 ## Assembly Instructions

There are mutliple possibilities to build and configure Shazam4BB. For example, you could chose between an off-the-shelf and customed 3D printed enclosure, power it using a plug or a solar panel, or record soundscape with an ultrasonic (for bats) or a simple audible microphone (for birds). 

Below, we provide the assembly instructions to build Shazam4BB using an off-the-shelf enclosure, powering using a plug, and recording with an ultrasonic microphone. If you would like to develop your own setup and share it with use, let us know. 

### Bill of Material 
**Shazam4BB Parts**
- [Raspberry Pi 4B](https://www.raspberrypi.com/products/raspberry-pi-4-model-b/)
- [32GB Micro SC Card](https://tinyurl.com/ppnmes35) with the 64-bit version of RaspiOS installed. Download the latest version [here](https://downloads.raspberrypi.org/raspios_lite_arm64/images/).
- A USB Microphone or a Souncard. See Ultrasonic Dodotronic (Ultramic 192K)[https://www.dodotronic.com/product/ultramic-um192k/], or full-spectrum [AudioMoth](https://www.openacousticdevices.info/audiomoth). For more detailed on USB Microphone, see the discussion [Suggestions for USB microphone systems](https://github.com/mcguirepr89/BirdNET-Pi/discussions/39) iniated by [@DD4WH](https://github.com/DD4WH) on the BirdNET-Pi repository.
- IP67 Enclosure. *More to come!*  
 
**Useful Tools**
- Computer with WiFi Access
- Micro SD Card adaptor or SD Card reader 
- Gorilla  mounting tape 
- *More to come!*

*****

**Task directions:** If a line in the data above holds the string "raspberrypi", report that line.

**Response to this exercise:**
- [Raspberry Pi 4B](https://www.raspberrypi.com/products/raspberry-pi-4-model-b/)
- [32GB Micro SC Card](https://tinyurl.com/ppnmes35) with the 64-bit version of RaspiOS installed. Download the latest version [here](https://downloads.raspberrypi.org/raspios_lite_arm64/images/).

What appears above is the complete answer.